Refiners with low-sulfur capabilities likely to fare better this decade: study

Jan. 19, 2010
Low-sulfur diesel and gasoline are likely to spearhead an economic recovery for the refining industry just beyond 2010, a study from Hart Energy Consulting shows

Low-sulfur diesel and gasoline are likely to spearhead an economic recovery for the refining industry just beyond 2010, a study from Hart Energy Consulting shows.

Strong global Gross Domestic Product (GDP) growth (2.7%) in 2010 should buttress refined petroleum product demand, especially in the Asia Pacific region and other emerging markets. Over the next decade, global demand will grow by 1.7% annually, and Asia Pacific will account for nearly half that increase. Worldwide environmental initiatives will spur even higher growth in lower sulfur products. Demand for low-sulfur gasoline and diesel will increase by nearly 17 million barrels per day by 2020 (more than a 70% increase). The oversupply situation in gasoline will be offset by a tight demand/supply balance for clean diesel.

“Refiners with more flexibility and complexity will be better placed to improve margins as markets emerge from the economic downturn. Refineries that can quickly increase yields of these low-sulfur fuels are the ones that are set to be the most profitable in the short run,” said Terry Higgins, executive director, global refining for Hart Energy Consulting.

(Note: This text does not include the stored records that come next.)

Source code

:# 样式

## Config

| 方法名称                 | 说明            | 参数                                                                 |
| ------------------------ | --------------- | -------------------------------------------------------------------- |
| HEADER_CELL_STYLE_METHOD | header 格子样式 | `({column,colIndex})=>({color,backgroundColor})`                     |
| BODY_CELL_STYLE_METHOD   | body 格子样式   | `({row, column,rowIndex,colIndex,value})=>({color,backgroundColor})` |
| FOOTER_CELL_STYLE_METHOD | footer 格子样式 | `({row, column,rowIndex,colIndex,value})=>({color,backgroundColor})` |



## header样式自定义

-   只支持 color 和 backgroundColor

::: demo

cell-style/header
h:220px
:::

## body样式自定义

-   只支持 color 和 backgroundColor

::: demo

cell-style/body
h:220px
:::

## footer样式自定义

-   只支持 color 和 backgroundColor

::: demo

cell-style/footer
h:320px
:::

The full study covers petroleum product demand and supply, country-specific and global crude and NGL production, as well as a thorough analysis of the impact of environmental regulation and public policy requirements. This year Hart Energy Consulting added a special review of the impact of current issues such as:

  • Developing climate policies on vehicle fleet and fuel quality and demand.
  • Economic subsidies on supply and demand of renewable and low-carbon fuel.
  • A short-term economic recovery: crude oil prices forecast, GDP forecast, vehicle ownership projections, and petroleum demand.